Mayor Michael Bloomberg has been vigorously lobbying for the quick adoption of the evaluations as a cornerstone of his push to end the state's 'Last in, First Out" seniority-based teacher firing policy ahead of a massive layoff plan.
"I believe Governor Cuomo's recommendations to improve these regulations will lead to an even stronger teacher and principal evaluation system for New York," Tisch said in a statement.
She also said the State Education Department would immediately issue "amended regulations that will include all of the recommendations made by the Governor."
The Board of Regents is set to convene Monday to consider the plan.
Under the proposal, teacher evaluations would be based on both objective measures, like student performance on state tests, and subjective measures like "rigorous" classroom observation.

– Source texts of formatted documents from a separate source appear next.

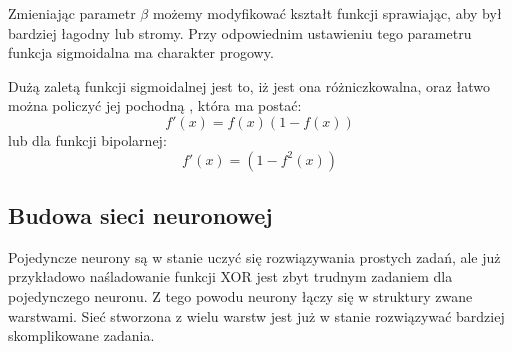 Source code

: \documentclass[a4paper,12pt]{article}
\numberwithin{equation}{section}
\begin{document}
Zmieniając parametr $\beta$ możemy modyfikować kształt funkcji sprawiając, aby był bardziej łagodny lub stromy. Przy odpowiednim ustawieniu tego parametru funkcja sigmoidalna ma charakter progowy.

Dużą zaletą funkcji sigmoidalnej jest to, iż jest ona różniczkowalna, oraz łatwo można policzyć jej pochodną \cite{sigmoid_derivative}, która ma postać:
\begin{equation}
    f'(x)=f(x)(1-f(x))
\end{equation}
lub dla funkcji bipolarnej:
\begin{equation}
    f'(x)=(1-f^2(x))
\end{equation}


\subsection{Budowa sieci neuronowej}

Pojedyncze neurony są w stanie uczyć się rozwiązywania prostych zadań, ale już przykładowo naśladowanie funkcji XOR jest zbyt trudnym zadaniem dla pojedynczego neuronu. Z tego powodu neurony łączy się w struktury zwane warstwami. Sieć stworzona z wielu warstw jest już w stanie rozwiązywać bardziej skomplikowane zadania.
\end{document}
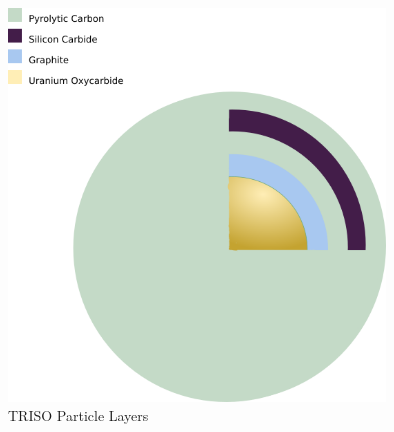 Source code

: \begin{figure}[h!]
\centering
\includegraphics[width = 10cm]{figures/trisos-r-like-onions.png}
\caption{TRISO Particle Layers}
\label{fig:particle-layer}
\end{figure} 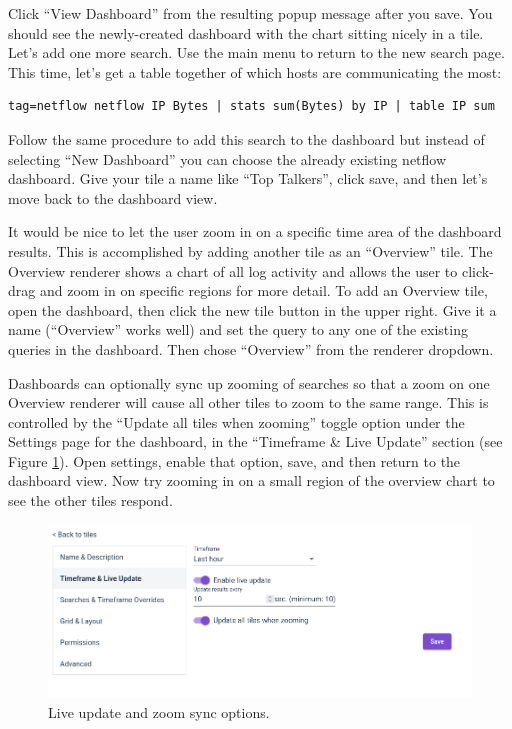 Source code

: Click ``View Dashboard'' from the resulting popup message after you
save. You should see the newly-created dashboard with the chart sitting nicely in a
tile. Let's add one more search. Use the main menu to return to the new search page.
This time, let's get a table together of which hosts are communicating the most:

\begin{Verbatim}[breaklines=true]
tag=netflow netflow IP Bytes | stats sum(Bytes) by IP | table IP sum
\end{Verbatim}

Follow the same procedure to add this search to the dashboard but
instead of selecting ``New Dashboard'' you can choose the already
existing netflow dashboard. Give your tile a name like ``Top Talkers'',
click save, and then let's move back to the dashboard view.

It would be nice to let the user zoom in on a specific time area of
the dashboard results. This is accomplished by adding another tile as an
``Overview'' tile. The Overview renderer shows a chart of all log activity
and allows the user to click-drag and zoom in on specific regions for
more detail. To add an Overview tile, open the dashboard, then click
the new tile button in the upper right.  Give it a name (``Overview''
works well) and set the query to any one of the existing queries in the
dashboard. Then chose ``Overview'' from the renderer dropdown.

Dashboards can optionally sync up zooming of searches so that a zoom
on one Overview renderer will cause all other tiles to zoom to the same
range. This is controlled by the ``Update all tiles when zooming'' toggle
option under the Settings page for the dashboard, in the ``Timeframe \&
Live Update'' section (see Figure \ref{fig:dashboard-settings}). Open settings, enable that option, save, and
then return to the dashboard view. Now try zooming in on a small region
of the overview chart to see the other tiles respond.

\begin{figure}
	\includegraphics[width=0.7\linewidth]{images/dashboard-settings.png}
	\caption{Live update and zoom sync options.}
	\label{fig:dashboard-settings}
\end{figure}

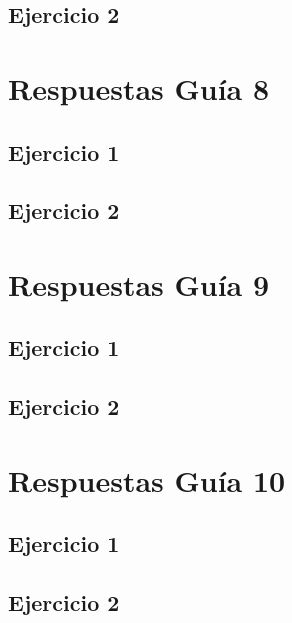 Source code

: \subsection{Ejercicio 2}
\newpage
\section{Respuestas Guía 8}
\subsection{Ejercicio 1}
\newpage
\subsection{Ejercicio 2}
\newpage
\section{Respuestas Guía 9}
\subsection{Ejercicio 1}
\newpage
\subsection{Ejercicio 2}
\newpage
\section{Respuestas Guía 10}
\subsection{Ejercicio 1}
\newpage
\subsection{Ejercicio 2}
\newpage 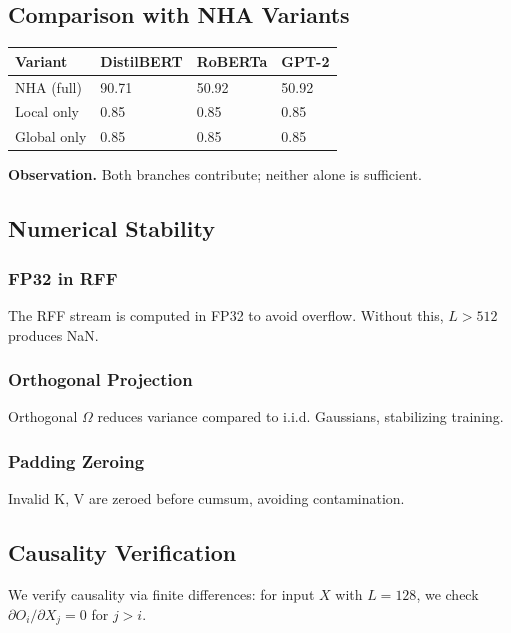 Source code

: \subsection{Comparison with NHA Variants}

\begin{table}[H]
\centering
\small
\begin{tabular}{llll}
\toprule
\textbf{Variant} & \textbf{DistilBERT} & \textbf{RoBERTa} & \textbf{GPT-2} \\
\midrule
NHA (full) & 90.71 & 50.92 & 50.92 \\
Local only & 0.85 & 0.85 & 0.85 \\
Global only & 0.85 & 0.85 & 0.85 \\
\bottomrule
\end{tabular}
\end{table}

\textbf{Observation.} Both branches contribute; neither alone is sufficient.

\subsection{Numerical Stability}

\subsubsection{FP32 in RFF}

The RFF stream is computed in FP32 to avoid overflow. Without this, 
$L > 512$ produces NaN.

\subsubsection{Orthogonal Projection}

Orthogonal $\Omega$ reduces variance compared to i.i.d. Gaussians, 
stabilizing training.

\subsubsection{Padding Zeroing}

Invalid K, V are zeroed before cumsum, avoiding contamination.

\subsection{Causality Verification}

We verify causality via finite differences: for input $X$ with $L = 128$, 
we check $\partial O_i / \partial X_j = 0$ for $j > i$.

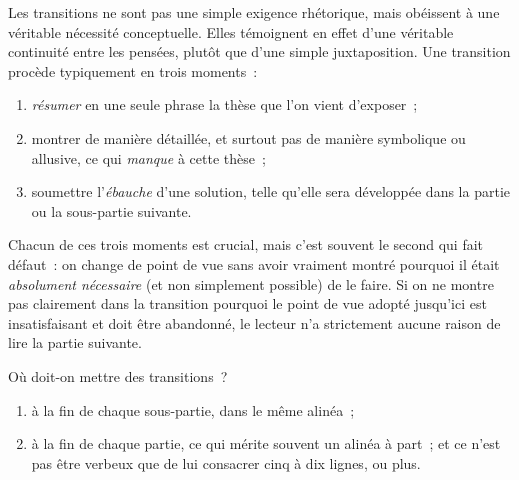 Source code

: \documentclass[a4paper,11pt]{article}
\begin{document}
Les transitions ne sont pas une simple exigence rhétorique, mais
obéissent à une véritable nécessité conceptuelle. Elles témoignent en
effet d'une véritable continuité entre les pensées, plutôt que d'une
simple juxtaposition. Une transition procède typiquement en trois
moments~:
\begin{enumerate}
\item \emph{résumer} en une seule phrase la thèse que l'on vient
  d'exposer~;
\item montrer de manière détaillée, et surtout pas de manière symbolique
  ou allusive, ce qui \emph{manque} à cette thèse~;
\item soumettre l'\emph{ébauche} d'une solution, telle qu'elle sera
  développée dans la partie ou la sous-partie suivante.
\end{enumerate}

\par

Chacun de ces trois moments est crucial, mais c'est souvent le second
qui fait défaut~: on change de point de vue sans avoir vraiment montré
pourquoi il était \emph{absolument nécessaire} (et non simplement
possible) de le faire. Si on ne montre pas clairement dans la transition
pourquoi le point de vue adopté jusqu'ici est insatisfaisant et doit
être abandonné, le lecteur n'a strictement aucune raison de lire la
partie suivante.

\par

Où doit-on mettre des transitions~?
\begin{enumerate}
\item à la fin de chaque sous-partie, dans le même alinéa~;
\item à la fin de chaque partie, ce qui mérite souvent un alinéa à
  part~; et ce n'est pas être verbeux que de lui consacrer cinq à dix
  lignes, ou plus.
\end{enumerate}

\par
\end{document}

Under Cuomo's plan, teachers would only receive positive ratings if they received high grades on both subjective and objective measures.
The governor also proposed a financial incentive for implementing the program, announcing that he would limit his $500 million "School Performance Incentive Program" to schools where teachers and principals were being graded.
"We must not squander the opportunity to set the right course and make New York a leader in evaluating performance in our education system," Cuomo wrote in his letter. "The recommendations...will help set the course. Now is our chance to make New York a leader in education performance."
Bloomberg also praised the governor's plan.
"The thoughtful recommendations made today by Governor Cuomo will greatly improve the rigor of these new evaluations, and I am heartened that the Regents agreed to adopt them," he said in a statement.
United Federation of Teachers President Michael Mulgrew said, "We look forward to discussing the Governor’s recommendations with the Regents."